Claus von Billow Theatre

Throughout this summer, the RSC in Stratford-on-Avon will be presenting four plays from the Spanish Golden Age. I have had great pleasure in seeing one of them and have been profoundly bored by another. Tirso de Molina’s Tamar’s Revenge is about King David, Amnon, his eldest son, who is an incestuous rapist, and the rest of the family who are an ambitious murderous lot. Catholic Herald readers are unlikely to be as familiar with the Old Testament as your critic, who had the misfortune to be born into darkest Lutheranism, but it is salutary to be reminded just how brutal and bellicose the Holy Land was then. Nothing has changed.

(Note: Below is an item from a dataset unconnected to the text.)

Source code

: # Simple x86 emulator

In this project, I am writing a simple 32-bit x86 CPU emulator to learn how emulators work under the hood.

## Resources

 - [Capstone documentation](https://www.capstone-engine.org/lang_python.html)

But Lope de Vega’s The Dog in the Manger is pure enchantment, a comic masterpiece. One must hope that the RSC will include London when this play goes on tour. The central character is Diana, Countess of Belflor, who lives in Naples when that city was still ruled by Spain. She is played by Rebecca Johnson and when she falls in love with her dashing and talented young secretary she does it with such elegant panache and feminine guile and humour that everyone in the audience immediately falls in love with her. So does the secretary, of course, and although much more appropriate suitors are available, love prevails.

Time and space may prevent me from seeing another of this quartet from Spain’s Golden Age, though I would be tempted by Pedro the Great Pretender. It is by none other than the famous Miguel Cervantes. Finally there is Calderon de la Barca, whose Daughter of the Air will be broadcast on Radio 3 in November. This gives me an excuse for mentioning that wonderful playwright’s deeply religious and moving double bill in the Comédie Française production this spring. In Theatrum Mundi, God, “the author”, asks his characters — the King, the Rich Man, The Worker, the Poor Man, the Child, Wisdom and Beauty — to act, and to act well. Death comes at the end and each is rewarded by God in accordance with his performance. In Le Proces en separation de l’Ame et du corps we encounter the eternal soul, born from the spirit of God, and then united with the body to create life. Calderon was a poet, a theologian and a monk. His two plays were sensitively adapted and directed for the always highly professional company of actors at the Comédie Française.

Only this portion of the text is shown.